Empat Puluh Dua.
***"Bener gak mau masuk? Pamit dulu sama Farel," tawar Intan pada Aldo ketika ia sudah berdiri tegak di depan pagar rumah Farel.
Tersenyum tipis, Aldo menggeleng. "Enggak. Gue titip salam aja."
"Ya udah," Intan lalu menggamit tangan Aldo, kemudian diciumnya, yang mana hal itu berhasil membuat wajah tegang Aldo sedikit melunak. "Jangan ngebut-ngebut naik motornya—"
"Vespa paling ngebutnya segimana, sih, Tan."
"Ya, pokoknya semacam itu," sahut Intan, cemberut.
Aldo terkekeh, menyubit gemas pipi gadis itu. "Iya, tenang aja," katanya. "Kalo gitu, gue pulang, ya. Nanti mau dijemput lagi gak?"
"Gak usah," tolak Intan. "Gue sama ojol aja. Soalnya gak langsung pulang ke rumah."
"Mau ke mana dulu emang?"
"Jemput Bang Ilyas di bandara."
Saat mengatakan itu, senyum Intan benar-benar menyebalkan di mata Aldo. Seolah mengejek dirinya yang mulai gelisah sekarang.
"Abang lo mau ke sini?" Tapi, Aldo mencoba tetap menjaga keseimbangan ekspresinya seperti biasa.
Intan mengangguk. "Nanti mau ketemu sama lo katanya."
"Oke."
"Mau diajak duel."
Aldo tersenyum terpaksa, dan itu sangat-sangat lucu bagi Intan.
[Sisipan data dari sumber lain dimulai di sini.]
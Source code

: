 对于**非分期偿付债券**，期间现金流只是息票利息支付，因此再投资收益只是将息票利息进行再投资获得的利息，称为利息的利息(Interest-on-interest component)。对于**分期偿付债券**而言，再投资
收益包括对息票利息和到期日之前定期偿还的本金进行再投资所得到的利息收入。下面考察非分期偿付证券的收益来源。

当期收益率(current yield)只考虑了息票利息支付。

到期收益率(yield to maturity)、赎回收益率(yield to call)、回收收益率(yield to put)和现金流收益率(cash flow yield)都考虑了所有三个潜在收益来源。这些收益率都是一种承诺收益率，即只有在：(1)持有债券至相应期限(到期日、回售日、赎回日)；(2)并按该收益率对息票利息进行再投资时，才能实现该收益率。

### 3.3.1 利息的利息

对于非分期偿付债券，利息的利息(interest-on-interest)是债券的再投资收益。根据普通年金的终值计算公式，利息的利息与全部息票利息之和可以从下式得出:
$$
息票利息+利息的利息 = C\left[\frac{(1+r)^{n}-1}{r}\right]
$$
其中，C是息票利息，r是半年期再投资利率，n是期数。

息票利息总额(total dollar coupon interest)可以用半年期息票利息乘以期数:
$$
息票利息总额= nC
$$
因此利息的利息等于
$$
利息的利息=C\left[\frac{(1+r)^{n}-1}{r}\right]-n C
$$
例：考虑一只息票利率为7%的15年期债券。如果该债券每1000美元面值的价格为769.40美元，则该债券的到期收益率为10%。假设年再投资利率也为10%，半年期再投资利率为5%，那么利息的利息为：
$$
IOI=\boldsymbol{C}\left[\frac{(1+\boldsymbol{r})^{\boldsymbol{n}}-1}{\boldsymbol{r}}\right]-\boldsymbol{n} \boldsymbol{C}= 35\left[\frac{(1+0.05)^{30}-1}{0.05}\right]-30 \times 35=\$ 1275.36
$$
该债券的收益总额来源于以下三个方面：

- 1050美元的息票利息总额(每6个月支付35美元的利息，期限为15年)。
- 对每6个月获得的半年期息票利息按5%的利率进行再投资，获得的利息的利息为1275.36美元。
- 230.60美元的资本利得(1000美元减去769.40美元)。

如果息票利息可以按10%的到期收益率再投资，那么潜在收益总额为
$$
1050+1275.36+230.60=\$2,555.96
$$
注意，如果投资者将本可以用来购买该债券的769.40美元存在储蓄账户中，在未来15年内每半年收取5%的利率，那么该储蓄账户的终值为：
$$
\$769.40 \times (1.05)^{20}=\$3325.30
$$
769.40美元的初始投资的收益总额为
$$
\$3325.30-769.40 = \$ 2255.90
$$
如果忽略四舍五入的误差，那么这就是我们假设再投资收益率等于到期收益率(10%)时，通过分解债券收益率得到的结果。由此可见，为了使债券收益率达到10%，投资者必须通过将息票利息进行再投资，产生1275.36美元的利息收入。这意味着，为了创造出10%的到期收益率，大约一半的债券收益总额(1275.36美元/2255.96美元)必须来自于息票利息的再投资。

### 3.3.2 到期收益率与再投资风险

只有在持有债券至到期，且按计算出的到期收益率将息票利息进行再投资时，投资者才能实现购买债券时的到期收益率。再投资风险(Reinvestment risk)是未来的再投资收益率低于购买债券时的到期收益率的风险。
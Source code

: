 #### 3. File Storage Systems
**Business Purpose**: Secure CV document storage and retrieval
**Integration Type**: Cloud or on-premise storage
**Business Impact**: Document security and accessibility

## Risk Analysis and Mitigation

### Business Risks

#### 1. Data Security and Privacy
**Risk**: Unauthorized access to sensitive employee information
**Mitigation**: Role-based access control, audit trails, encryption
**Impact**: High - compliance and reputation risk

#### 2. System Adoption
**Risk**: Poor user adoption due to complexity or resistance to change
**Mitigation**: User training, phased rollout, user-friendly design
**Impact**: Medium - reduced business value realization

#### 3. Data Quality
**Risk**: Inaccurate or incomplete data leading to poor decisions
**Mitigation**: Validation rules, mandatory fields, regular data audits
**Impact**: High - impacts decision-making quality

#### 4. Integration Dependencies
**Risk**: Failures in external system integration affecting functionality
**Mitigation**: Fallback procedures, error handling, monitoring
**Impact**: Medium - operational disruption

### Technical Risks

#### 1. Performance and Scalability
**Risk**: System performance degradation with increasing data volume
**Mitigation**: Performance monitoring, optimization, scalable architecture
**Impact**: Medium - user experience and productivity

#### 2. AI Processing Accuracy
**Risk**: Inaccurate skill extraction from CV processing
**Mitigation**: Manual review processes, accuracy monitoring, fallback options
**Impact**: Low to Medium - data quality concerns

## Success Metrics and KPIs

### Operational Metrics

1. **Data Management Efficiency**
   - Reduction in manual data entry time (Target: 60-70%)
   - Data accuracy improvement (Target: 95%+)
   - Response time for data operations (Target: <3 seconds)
Ia sungguh ingin tertawa, tapi ditahannya karena tidak ingin membuat Aldo jadi semakin tertekan.
"Ya udah, kalo gitu gue beneran pulang," ucap Aldo sembari menyela motornya. "Mau nyiapin mental," tambahnya, membuat Intan tak lagi dapat menahan tawa.
"Siapin fisik juga, ya?"
"Pastinya."
Brum! Chucky pun nyala. Aldo mengusap sekilas kepala Intan. "Aku pulang, ya? Jangan kangen."
Intan tersenyum. "Iya. Hati-hati."
Setelah Aldo tak lagi berada dalam jangkauan mata, Intan kemudian mengetuk pagar rumah Farel beberapa kali seraya mengucapkan salam, dan tak lama, si pemilik rumah pun akhirnya membukakan pagar sambil tersenyum.
"Baru dateng?" tanya Farel.
"Iya," angguk Intan, lalu matanya memicing ke arah motor matic merah yang terparkir di samping mobil. "Ada Nindi, ya, Rel?"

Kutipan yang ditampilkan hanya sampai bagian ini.